There is no love, and no emotional relationship involved in the manufacturing of Apple devices on the factory floor of Foxconn, the overwhelmingly massive complex in Shenzen that is responsible for making almost half of the world’s consumer electronics, as underpaid and overworked employees keep costs down but profits up. Jobs was never known to have visited any of these factories, and when commenting upon the self contained metropolis said “Foxconn is not a sweatshop. They’ve got restaurants and swimming pools… for a factory, it’s a pretty nice factory." If you subscribe to the argument that says 75 cents an hour is better than no job at all, then Foxconn is already one step ahead of you.
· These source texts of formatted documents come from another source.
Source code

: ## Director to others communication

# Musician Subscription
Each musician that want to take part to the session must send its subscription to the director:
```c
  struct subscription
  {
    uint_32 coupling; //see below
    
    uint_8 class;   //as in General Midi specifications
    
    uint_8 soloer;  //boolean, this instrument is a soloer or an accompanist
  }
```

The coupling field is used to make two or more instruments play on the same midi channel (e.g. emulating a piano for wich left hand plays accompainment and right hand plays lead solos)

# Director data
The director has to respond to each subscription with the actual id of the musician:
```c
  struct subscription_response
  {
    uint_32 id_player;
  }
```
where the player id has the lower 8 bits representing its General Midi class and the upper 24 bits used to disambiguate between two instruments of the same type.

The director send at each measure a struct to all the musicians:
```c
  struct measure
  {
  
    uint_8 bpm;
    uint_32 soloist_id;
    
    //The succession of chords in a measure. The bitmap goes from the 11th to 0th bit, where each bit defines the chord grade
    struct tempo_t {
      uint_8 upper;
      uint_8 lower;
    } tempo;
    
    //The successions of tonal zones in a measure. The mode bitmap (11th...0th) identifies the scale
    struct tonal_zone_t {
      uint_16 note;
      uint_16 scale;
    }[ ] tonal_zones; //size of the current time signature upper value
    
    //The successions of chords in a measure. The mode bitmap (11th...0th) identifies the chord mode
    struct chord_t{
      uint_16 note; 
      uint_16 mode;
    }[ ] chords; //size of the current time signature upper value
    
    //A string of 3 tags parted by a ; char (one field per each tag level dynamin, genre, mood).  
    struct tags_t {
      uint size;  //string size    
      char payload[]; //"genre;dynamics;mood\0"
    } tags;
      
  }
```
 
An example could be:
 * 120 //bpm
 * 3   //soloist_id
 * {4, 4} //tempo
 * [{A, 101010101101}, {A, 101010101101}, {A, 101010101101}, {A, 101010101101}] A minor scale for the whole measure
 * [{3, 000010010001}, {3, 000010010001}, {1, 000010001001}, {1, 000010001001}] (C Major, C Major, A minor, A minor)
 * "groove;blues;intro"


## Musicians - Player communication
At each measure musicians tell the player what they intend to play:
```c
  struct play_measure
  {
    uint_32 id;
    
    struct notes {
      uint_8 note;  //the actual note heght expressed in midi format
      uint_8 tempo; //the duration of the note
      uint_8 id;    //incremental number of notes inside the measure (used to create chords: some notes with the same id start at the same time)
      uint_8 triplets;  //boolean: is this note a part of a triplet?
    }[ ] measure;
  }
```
Over the next few years they will replace an unspecified number of employees with one million robots ‘designed to improve efficiency and combat rising labor costs’. It appears that cheap labor will never be cheap enough.
In 2011 Apple posted a revenue of $108 billion dollars, due in no small degree to offshore manufacturing. While labor costs are important, the key phrase with Chinese manufacturing is ‘supply chain’, which is a fancy way of describing the hundreds of individual components that are assembled together to make a product. In the same way that Apple leaves the manufacturing of its neat metal boxes to third party vendors such as Foxconn, it doesn’t make any of the technological wizardry that powers them either, such as the A5 processor found in both the iPhone and iPad. That’s made by Samsung, the same company Apple has recently locked horns with in a litigious bickering match regarding several design patent infringements, one of which contests that the roundness of the corners on the Galaxy Tab are too similar to that of the iPad.
Like so many massive companies being subjected to increased scrutiny by environmental advocacy groups in recent years, Apple has been pushed to better communicate their compliance. On their Environmental Progress page, Apple boasts that while profits increased 74 percent from 2008, greenhouse gas emissions increased ‘only’ 57 percent. Anywhere else you look the focus is about reducing emissions from 1990 levels (in the case of Hewlett-Packard the goal is a reduction of 70 percent). Further feel good points are won with new techniques that Apple say has made the manufacturing of their devices less wasteful; “Even the iPad became 33 percent thinner and up to 15 percent lighter in just one generation”. Let us not confuse an honest attempt at sustainability with marketing jargon. A product like the iPad that is about consumption and fashion rather than creation and function cannot be used as an example of environmental proactivity. Greenwashing a product that is a niche excess to begin with highlights the inanity of a flawed system. If a single, average laptop takes 40,000 pounds of raw material to be brought into being then we have truly hit the peak of unsustainable behavior in every sense of the word.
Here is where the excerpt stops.